"Old Bricks - history at your feet"

England - page 19, Letter R.


R C - Rowlands Castle

R E & Co. - R Entwistle & Co.

R. H. & S. - Robert Heath

R. V. - Rother Vale


R. P. D. Hereford

Image PRBCO. Richard Paterson writes: In their excellent book 'Herefordshire Bricks & Brickmakers' (Logaston Press, 2007), Edwin Davey and Rebecca Roseff identify Ralph, Preece, Davies & Co as owners of the Albert Brick & Tile Works at Holmer, Hereford. They quote an anonymous description, dated 1892, which states that the works had been 'established for about 50 years' and refer to another source which says that the demolition of the chimney stack was filmed in 1968 or 1969. Davey and Roseff suggest that, at one time, RPD may also have owned the Brickyard at Aylestone Hill, Hereford.


Radcliffe

The Radcliffe Coal Company was sited at Amble quayside, Northumberland 1875 - 1955 - P.J. Davison, Brick and file works sites in North East England, c1970. Image PRBCO.


Rainbow

Rainbow was a trade name of Samuel Evers & Sons, Homer Hill works, Netherend Lane, Cradley, Halesowen, West Midlands.
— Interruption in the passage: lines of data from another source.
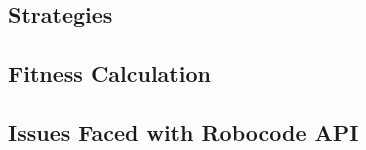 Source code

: \subsection{Strategies}
\subsection{Fitness Calculation}
\subsection{Issues Faced with Robocode API}

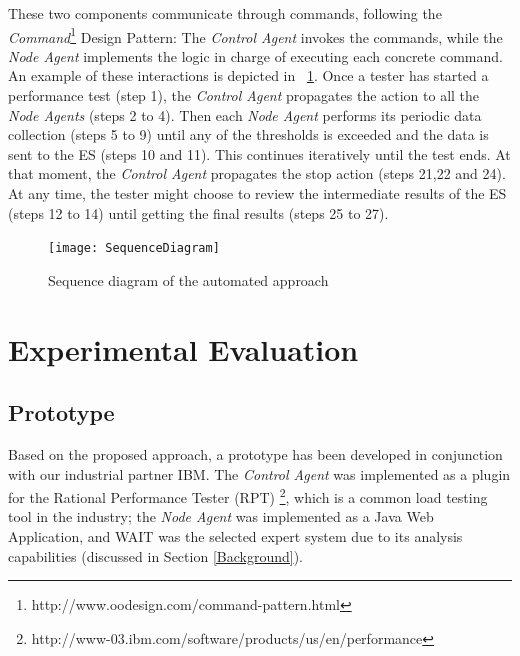 \documentclass[runningheads,a4paper]{llncs}
\newcommand{\myspaceM}{-7.6pt}
\begin{document}
These two components communicate through commands, following the
\emph{Command}\footnote{http://www.oodesign.com/command-pattern.html} Design
Pattern: The \emph{Control Agent} invokes the commands, while the \emph{Node
Agent} implements the logic in charge of executing each concrete command. An example of
these interactions is depicted in \figurename ~\ref{fig_SeqDiagram}. Once a
tester has started a performance test (step 1), the \emph{Control Agent}
propagates the action to all the \emph{Node Agents} (steps 2 to 4). Then each
\emph{Node Agent} performs its periodic data collection (steps 5 to 9) until any of the
thresholds is exceeded and the data is sent to the ES (steps 10 and 11). This
continues iteratively until the test ends. At that moment, the \emph{Control Agent} 
propagates the stop action (steps 21,22 and 24). At any time, the tester might
choose to review the intermediate results of the ES (steps 12 to 14) until
getting the final results (steps 25 to 27).

\begin{figure}[!h]
\centering
\texttt{[image: SequenceDiagram]}
\caption{Sequence diagram of the automated approach}
\label{fig_SeqDiagram}
\end{figure}

\vspace{\myspaceM{}}
\section{Experimental Evaluation}
\label{ExperimentalEvaluation}


\vspace{\myspaceM{}}
\subsection{Prototype}
\vspace{\myspaceM{}}
Based on the proposed approach, a prototype has been developed
in conjunction with our industrial partner IBM. The \emph{Control Agent} was
implemented as a plugin for the Rational Performance Tester (RPT)
\footnote{http://www-03.ibm.com/software/products/us/en/performance}, which is a
common load testing tool in the industry; the \emph{Node Agent}
was implemented as a Java Web Application, and WAIT was the selected expert
system due to its analysis capabilities (discussed in Section \ref{Background}).
\end{document}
The red brick was made from colliery waste.  The Company made Firebricks and Fireclay goods and the works closed around 1970.  Photo by Michael Raybould.


Rainford

A Lancashire brick, Photographed on the seashore at Crosby, Merseyside.


Rake F B Co.

Ian Miller writes: This is a refractory brick manufactured by the Rake Fire Brick Co Ltd of Manchester. From the very limited research I have carried out, it seems that this company was producing bricks from the early 1860s, when they appear in trade directories. By the late 1870s, the firm had premises on Lees Street in Ancoats (Slater 1879, 313). The last reference to the company in trade directories, however, is in 1883, suggesting that they may have ceased trading by the mid-1880s.  The attached example was recovered from a former industrial site in the Clayton area of east Manchester.
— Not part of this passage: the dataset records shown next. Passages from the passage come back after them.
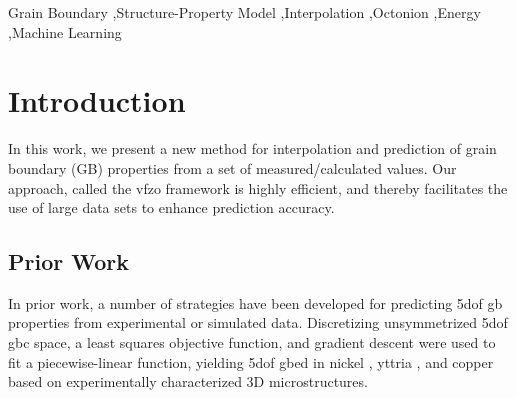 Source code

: \documentclass[final,twocolumn,12pt]{elsarticle}
\newcommand{\calcnum}[1]{%
    \pgfmathparse{#1}%
    \num[round-mode=places,round-precision=1]{\pgfmathresult}%
}
\newcommand{\matlab}[1]{\mbox{\lstinline[style=Matlab-editor]{#1}}}
\newcommand{\inpt}{input}
\newcommand{\outpt}{prediction}
\newcommand{\vfzorepo}{\gls{vfzo} repository}
\newcommand{\gprrmse}{0.0218}
\newcommand{\avgrmse}{0.1283}
\begin{document}
\begin{frontmatter}
\begin{abstract}
    for \num{50000} random \inpt{} \glspl{gb} and evaluated for \num{10000} random \outpt{} \glspl{gb}. In the best case (\gls{gpr}), this is an improvement by \calcnum{(\avgrmse-\gprrmse)/\avgrmse*100}\% relative to a constant, average model. Likewise, interpolation on a noisy, \gls{ms} Fe simulation dataset improves performance by \SI{34.4}{\percent} compared to \SI{21.2}{\percent} in prior work.
    A \gls{gpr} mixture model is also developed and applied for the Fe simulation dataset, yielding a simulation-based interpolation function for Fe \gls{gbe} with quantified uncertainty. A vectorized, parallelized, MATLAB interpolation function (\matlab{interp5DOF.m}) and related routines are made available in our \vfzorepo{} (\url{github.com/sgbaird-5dof/interp}). The \gls{vfzo} framework offers advantages for computing distances between \glspl{gb}, estimating property values for arbitrary \glspl{gb}, and modeling surrogates of computationally expensive \gls{5dof} functions and simulations.
\end{abstract}

\glsresetall %

\begin{keyword}
Grain Boundary \sep Structure-Property Model \sep Interpolation \sep Octonion \sep Energy \sep Machine Learning
\end{keyword}

\end{frontmatter}

\section{Introduction} \label{sec:intro}

In this work, we present a new method for interpolation and prediction of grain boundary (GB) properties from a set of measured/calculated values. Our approach, called the \gls{vfzo} framework is highly efficient, and thereby facilitates the use of large data sets to enhance prediction accuracy.

\subsection{Prior Work}
In prior work, a number of strategies have been developed for predicting \gls{5dof} \gls{gb} properties from experimental or simulated data. Discretizing unsymmetrized \gls{5dof} \gls{gbc} space, a least squares objective function, and gradient descent were used to fit a piecewise-linear function, yielding \gls{5dof} \gls{gbed} in nickel \cite{liRelativeGrainBoundary2009}, yttria \cite{dillonCharacterizationGrainboundaryCharacter2009}, and copper \cite{randleFiveparameterGrainBoundary2008} based on experimentally characterized 3D microstructures.
\end{document}
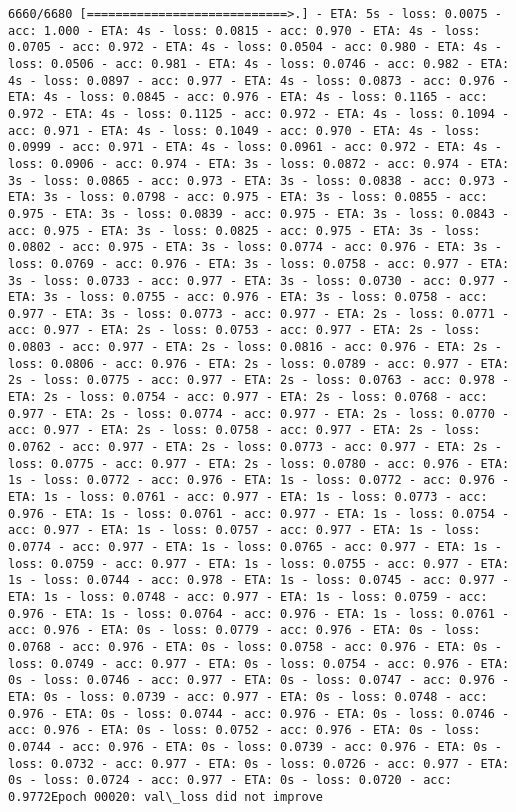 \documentclass[11pt]{article}
\begin{document}
\begin{Verbatim}[commandchars=\\\{\}]
6660/6680 [============================>.] - ETA: 5s - loss: 0.0075 - acc: 1.000 - ETA: 4s - loss: 0.0815 - acc: 0.970 - ETA: 4s - loss: 0.0705 - acc: 0.972 - ETA: 4s - loss: 0.0504 - acc: 0.980 - ETA: 4s - loss: 0.0506 - acc: 0.981 - ETA: 4s - loss: 0.0746 - acc: 0.982 - ETA: 4s - loss: 0.0897 - acc: 0.977 - ETA: 4s - loss: 0.0873 - acc: 0.976 - ETA: 4s - loss: 0.0845 - acc: 0.976 - ETA: 4s - loss: 0.1165 - acc: 0.972 - ETA: 4s - loss: 0.1125 - acc: 0.972 - ETA: 4s - loss: 0.1094 - acc: 0.971 - ETA: 4s - loss: 0.1049 - acc: 0.970 - ETA: 4s - loss: 0.0999 - acc: 0.971 - ETA: 4s - loss: 0.0961 - acc: 0.972 - ETA: 4s - loss: 0.0906 - acc: 0.974 - ETA: 3s - loss: 0.0872 - acc: 0.974 - ETA: 3s - loss: 0.0865 - acc: 0.973 - ETA: 3s - loss: 0.0838 - acc: 0.973 - ETA: 3s - loss: 0.0798 - acc: 0.975 - ETA: 3s - loss: 0.0855 - acc: 0.975 - ETA: 3s - loss: 0.0839 - acc: 0.975 - ETA: 3s - loss: 0.0843 - acc: 0.975 - ETA: 3s - loss: 0.0825 - acc: 0.975 - ETA: 3s - loss: 0.0802 - acc: 0.975 - ETA: 3s - loss: 0.0774 - acc: 0.976 - ETA: 3s - loss: 0.0769 - acc: 0.976 - ETA: 3s - loss: 0.0758 - acc: 0.977 - ETA: 3s - loss: 0.0733 - acc: 0.977 - ETA: 3s - loss: 0.0730 - acc: 0.977 - ETA: 3s - loss: 0.0755 - acc: 0.976 - ETA: 3s - loss: 0.0758 - acc: 0.977 - ETA: 3s - loss: 0.0773 - acc: 0.977 - ETA: 2s - loss: 0.0771 - acc: 0.977 - ETA: 2s - loss: 0.0753 - acc: 0.977 - ETA: 2s - loss: 0.0803 - acc: 0.977 - ETA: 2s - loss: 0.0816 - acc: 0.976 - ETA: 2s - loss: 0.0806 - acc: 0.976 - ETA: 2s - loss: 0.0789 - acc: 0.977 - ETA: 2s - loss: 0.0775 - acc: 0.977 - ETA: 2s - loss: 0.0763 - acc: 0.978 - ETA: 2s - loss: 0.0754 - acc: 0.977 - ETA: 2s - loss: 0.0768 - acc: 0.977 - ETA: 2s - loss: 0.0774 - acc: 0.977 - ETA: 2s - loss: 0.0770 - acc: 0.977 - ETA: 2s - loss: 0.0758 - acc: 0.977 - ETA: 2s - loss: 0.0762 - acc: 0.977 - ETA: 2s - loss: 0.0773 - acc: 0.977 - ETA: 2s - loss: 0.0775 - acc: 0.977 - ETA: 2s - loss: 0.0780 - acc: 0.976 - ETA: 1s - loss: 0.0772 - acc: 0.976 - ETA: 1s - loss: 0.0772 - acc: 0.976 - ETA: 1s - loss: 0.0761 - acc: 0.977 - ETA: 1s - loss: 0.0773 - acc: 0.976 - ETA: 1s - loss: 0.0761 - acc: 0.977 - ETA: 1s - loss: 0.0754 - acc: 0.977 - ETA: 1s - loss: 0.0757 - acc: 0.977 - ETA: 1s - loss: 0.0774 - acc: 0.977 - ETA: 1s - loss: 0.0765 - acc: 0.977 - ETA: 1s - loss: 0.0759 - acc: 0.977 - ETA: 1s - loss: 0.0755 - acc: 0.977 - ETA: 1s - loss: 0.0744 - acc: 0.978 - ETA: 1s - loss: 0.0745 - acc: 0.977 - ETA: 1s - loss: 0.0748 - acc: 0.977 - ETA: 1s - loss: 0.0759 - acc: 0.976 - ETA: 1s - loss: 0.0764 - acc: 0.976 - ETA: 1s - loss: 0.0761 - acc: 0.976 - ETA: 0s - loss: 0.0779 - acc: 0.976 - ETA: 0s - loss: 0.0768 - acc: 0.976 - ETA: 0s - loss: 0.0758 - acc: 0.976 - ETA: 0s - loss: 0.0749 - acc: 0.977 - ETA: 0s - loss: 0.0754 - acc: 0.976 - ETA: 0s - loss: 0.0746 - acc: 0.977 - ETA: 0s - loss: 0.0747 - acc: 0.976 - ETA: 0s - loss: 0.0739 - acc: 0.977 - ETA: 0s - loss: 0.0748 - acc: 0.976 - ETA: 0s - loss: 0.0744 - acc: 0.976 - ETA: 0s - loss: 0.0746 - acc: 0.976 - ETA: 0s - loss: 0.0752 - acc: 0.976 - ETA: 0s - loss: 0.0744 - acc: 0.976 - ETA: 0s - loss: 0.0739 - acc: 0.976 - ETA: 0s - loss: 0.0732 - acc: 0.977 - ETA: 0s - loss: 0.0726 - acc: 0.977 - ETA: 0s - loss: 0.0724 - acc: 0.977 - ETA: 0s - loss: 0.0720 - acc: 0.9772Epoch 00020: val\_loss did not improve

\end{Verbatim}
\end{document}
Colin Driver writes: I recently found a RAKE FB Co brick in Littleborough very near to the former Rake Inn at the bottom of Blackstone Edge Old Road. Further enquiries resulting in me finding a listing in MacDonald's 1879 Directory of the "RAKE FIRE BRICK COMPANY - Halifax Road,Littleborough.


Ramsay, Newcastle

Messrs G. H. Ramsay and Co, Fire Brick Works.  The founder of this business, Mr. G Heppell, first established his brickworks at Derwenthaugh.  Expansion plans were put in hand and the largest brickworks in the area were built, capable of completing 7 million bricks per annum.  Clay used in the making of the bricks was transported from the colliery which was about 300 yards away.  Thanks to George Simpson for the contribution.


Randlay, Salop

Started in 1838 by the Botfield family in Stirchley, now part of Telford.  It became the Randlay Brickworks in 1856.  The brickworks closed by the end of the 1960's with the loss of 91 jobs.  It was estimated that in the 1960s the brickworks could produce over 300,000 fiery red bricks in a week; sufficient to build 43 semi-detached houses.  More info here: http://blackcountryhistory.org/collections/getrecord/GB149_D-SSW_2_AB/

Gareth found hundreds of these in woodland near Telford.


Ravenhead Sanitary Pipe & Brick Co.

Photo by courtesy of the Frank Lawson collection.



Photo by courtesy of the Richard Symonds collection.

Both found on the seashore at Crosby, Merseyside.  

Fiona photographed this one in Bootle.

John Harrison has discovered that all the above are products of the Ravenhead company.  Their 1922 products book can be read here.


Ravenscar

Richard thinks the W represents the Whitaker Brick Co., the owners of the works.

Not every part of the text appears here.